Coastal Carolina University professor Richard Collin will give a talk titled, "Am I To Blame? The Ethics of War in the Middle East" on Tuesday, Sept. 18 at 4:30 p.m. in the Wall Auditorium. The "Tea and Ethics" event is free and open to the public.

Sponsored by the Jackson Family Center for Ethics and Values, the presentation will be repeated Tuesday, Sept. 25 at 6 p.m. at the Waccamaw Higher Education Center in Litchfield.

The discussion will revolve around issues such as whether the United States‚ initial attack on Iraq was justified and whether citizens and taxpayers share on-going responsibility for the consequences of the war, even if they opposed it. Other ethical topics surrounding the war and its effects on the American and Iraqi societies will be covered as well.

Collin is a political science professor and Palmetto Professor of Politics at Coastal. He began his graduate studies at Harvard and earned a doctorate at Oxford University's Oriel College. He served in the U.S. Army, training in intelligence and reconnaissance work. He spent two years in the Pentagon on the staff of the assistant chief of staff for intelligence, where he served as an analyst and briefing officer for Middle Eastern and North African affairs. He then worked in Italy as a civilian official for the Defense Intelligence Agency (DIA).

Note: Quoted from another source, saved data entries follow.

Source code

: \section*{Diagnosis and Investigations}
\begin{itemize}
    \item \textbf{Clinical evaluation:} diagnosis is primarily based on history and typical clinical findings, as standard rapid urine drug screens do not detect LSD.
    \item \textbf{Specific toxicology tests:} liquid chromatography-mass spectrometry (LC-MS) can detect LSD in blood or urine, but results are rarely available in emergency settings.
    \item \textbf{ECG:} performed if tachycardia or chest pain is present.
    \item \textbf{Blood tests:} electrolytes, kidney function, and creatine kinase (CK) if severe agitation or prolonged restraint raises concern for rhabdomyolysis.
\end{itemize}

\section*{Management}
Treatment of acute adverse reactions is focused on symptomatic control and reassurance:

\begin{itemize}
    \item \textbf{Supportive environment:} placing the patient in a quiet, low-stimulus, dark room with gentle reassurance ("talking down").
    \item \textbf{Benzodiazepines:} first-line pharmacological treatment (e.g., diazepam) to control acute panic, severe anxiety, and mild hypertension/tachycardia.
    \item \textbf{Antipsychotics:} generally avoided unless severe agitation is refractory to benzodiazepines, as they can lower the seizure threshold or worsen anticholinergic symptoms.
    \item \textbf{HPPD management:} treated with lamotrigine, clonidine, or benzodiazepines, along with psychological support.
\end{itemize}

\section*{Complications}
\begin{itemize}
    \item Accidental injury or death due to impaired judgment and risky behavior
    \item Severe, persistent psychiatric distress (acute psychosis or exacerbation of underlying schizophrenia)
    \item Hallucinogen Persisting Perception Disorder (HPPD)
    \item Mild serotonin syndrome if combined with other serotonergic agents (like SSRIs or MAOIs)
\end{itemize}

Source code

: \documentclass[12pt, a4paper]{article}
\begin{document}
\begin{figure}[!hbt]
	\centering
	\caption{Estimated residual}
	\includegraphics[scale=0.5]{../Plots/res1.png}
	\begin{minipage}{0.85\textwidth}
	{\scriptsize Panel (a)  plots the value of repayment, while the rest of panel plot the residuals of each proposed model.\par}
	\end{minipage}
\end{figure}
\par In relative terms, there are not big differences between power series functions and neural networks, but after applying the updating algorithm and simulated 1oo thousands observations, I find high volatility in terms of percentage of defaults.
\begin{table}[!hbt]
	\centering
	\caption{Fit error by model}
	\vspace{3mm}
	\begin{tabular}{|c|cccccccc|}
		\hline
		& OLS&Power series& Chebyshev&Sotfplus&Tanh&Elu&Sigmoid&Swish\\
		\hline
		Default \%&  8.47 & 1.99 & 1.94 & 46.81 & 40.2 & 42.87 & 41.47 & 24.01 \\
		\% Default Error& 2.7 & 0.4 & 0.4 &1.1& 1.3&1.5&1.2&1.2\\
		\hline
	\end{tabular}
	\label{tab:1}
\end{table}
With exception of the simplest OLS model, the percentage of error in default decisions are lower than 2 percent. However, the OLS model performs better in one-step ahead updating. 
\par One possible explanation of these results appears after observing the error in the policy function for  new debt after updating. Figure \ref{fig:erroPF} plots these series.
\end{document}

In the 1970s, Collin's work took him to Africa, South Asia and the Middle East, where he witnessed the beginning of the civil war in Lebanon, the start of the famine in sub-Saharan Africa, the last years of a brutal insurgency in Oman, and the events leading to the fall of the Shah and the capture of the American hostages in Iran. He continues to travel widely, and has returned several times to the Middle East, Africa, and South Asia.

He is the author of three political novels as well as many other books and articles on international affairs.

The purpose of the Jackson Center is to cultivate and promote awareness in the community of the importance of personal and professional integrity. For more information, contact the director of the center, Claudia McCollough, at 349-2440.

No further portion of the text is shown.